EXERCISE DESCRIPTION
Go through the listing beneath and show each line containing the string "didn".

*** Opening of INFORMATION ***

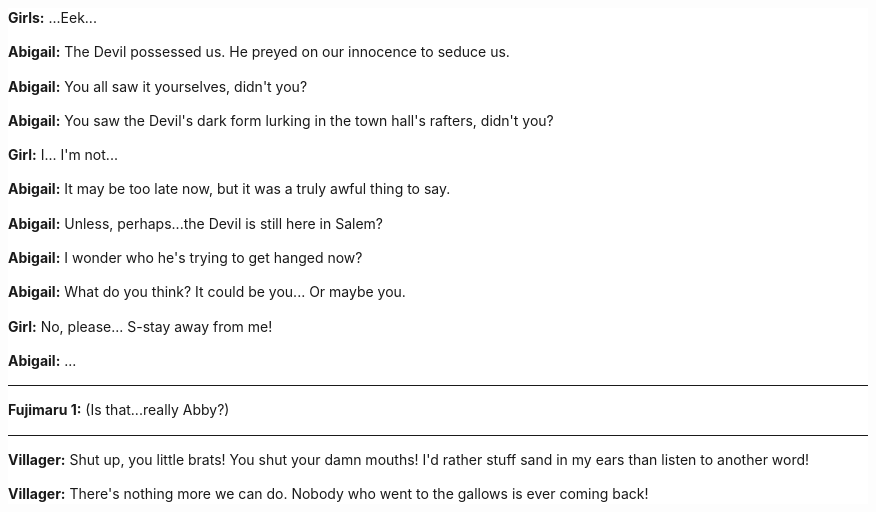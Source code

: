  
**Girls:**
...Eek...

 
**Abigail:**
The Devil possessed us.
He preyed on our innocence to seduce us.

 
**Abigail:**
You all saw it yourselves, didn't you?

 
**Abigail:**
You saw the Devil's dark form lurking in the town hall's rafters, didn't you?

 
**Girl:**
I... I'm not...

 
**Abigail:**
It may be too late now,
but it was a truly awful thing to say.

 
**Abigail:**
Unless, perhaps...the Devil is still here in Salem?

 
**Abigail:**
I wonder who he's trying to get hanged now?

 
**Abigail:**
What do you think?
It could be you... Or maybe you.

 
**Girl:**
No, please...
S-stay away from me!

 
**Abigail:**
...

 

---

**Fujimaru 1:**
(Is that...really Abby?)


---
 
**Villager:**
Shut up, you little brats! You shut your damn mouths! I'd rather stuff sand in my ears than listen to another word!

 
**Villager:**
There's nothing more we can do.
Nobody who went to the gallows is ever coming back!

*** Close of INFORMATION ***

TASK ANSWER
You all saw it yourselves, didn't you?
You saw the Devil's dark form lurking in the town hall's rafters, didn't you?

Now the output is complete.